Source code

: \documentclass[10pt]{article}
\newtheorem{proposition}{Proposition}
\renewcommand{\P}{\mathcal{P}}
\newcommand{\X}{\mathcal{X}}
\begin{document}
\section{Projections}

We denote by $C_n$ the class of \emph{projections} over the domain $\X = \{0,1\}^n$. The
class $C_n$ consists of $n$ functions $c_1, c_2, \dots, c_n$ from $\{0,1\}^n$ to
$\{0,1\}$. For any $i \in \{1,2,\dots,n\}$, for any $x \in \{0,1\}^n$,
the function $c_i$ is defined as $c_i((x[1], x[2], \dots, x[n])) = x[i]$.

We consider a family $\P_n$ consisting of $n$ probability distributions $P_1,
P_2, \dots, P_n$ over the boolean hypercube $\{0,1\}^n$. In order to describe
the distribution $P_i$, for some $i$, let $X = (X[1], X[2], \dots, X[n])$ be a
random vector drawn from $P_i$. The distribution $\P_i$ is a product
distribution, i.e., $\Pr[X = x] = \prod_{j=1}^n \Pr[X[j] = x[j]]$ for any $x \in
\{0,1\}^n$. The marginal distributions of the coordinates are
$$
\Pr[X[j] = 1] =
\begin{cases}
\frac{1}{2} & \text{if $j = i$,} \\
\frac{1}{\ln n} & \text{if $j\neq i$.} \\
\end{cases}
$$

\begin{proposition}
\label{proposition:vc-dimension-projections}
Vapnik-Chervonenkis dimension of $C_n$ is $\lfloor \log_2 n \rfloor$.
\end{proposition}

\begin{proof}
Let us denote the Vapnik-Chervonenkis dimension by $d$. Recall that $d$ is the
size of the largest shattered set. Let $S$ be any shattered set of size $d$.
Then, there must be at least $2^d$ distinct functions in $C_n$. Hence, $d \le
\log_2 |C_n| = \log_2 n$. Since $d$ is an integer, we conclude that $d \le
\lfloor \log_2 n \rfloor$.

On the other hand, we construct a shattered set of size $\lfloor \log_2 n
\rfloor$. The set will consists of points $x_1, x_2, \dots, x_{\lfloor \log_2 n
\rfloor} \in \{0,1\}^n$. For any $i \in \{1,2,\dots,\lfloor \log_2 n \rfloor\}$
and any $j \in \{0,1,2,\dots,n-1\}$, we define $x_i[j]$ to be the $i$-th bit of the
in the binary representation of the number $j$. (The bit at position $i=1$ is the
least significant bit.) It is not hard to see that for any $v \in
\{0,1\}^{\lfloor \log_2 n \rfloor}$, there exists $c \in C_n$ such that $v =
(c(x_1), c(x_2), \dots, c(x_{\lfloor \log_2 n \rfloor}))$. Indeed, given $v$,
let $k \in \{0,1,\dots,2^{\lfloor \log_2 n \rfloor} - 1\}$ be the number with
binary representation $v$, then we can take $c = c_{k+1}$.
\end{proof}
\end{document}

- [Exercise aim] Report, for the data above, every line in which the string "proposition" appears.

- [Expected answer]
\newtheorem{proposition}{Proposition}
\begin{proposition}
\label{proposition:vc-dimension-projections}
\end{proposition}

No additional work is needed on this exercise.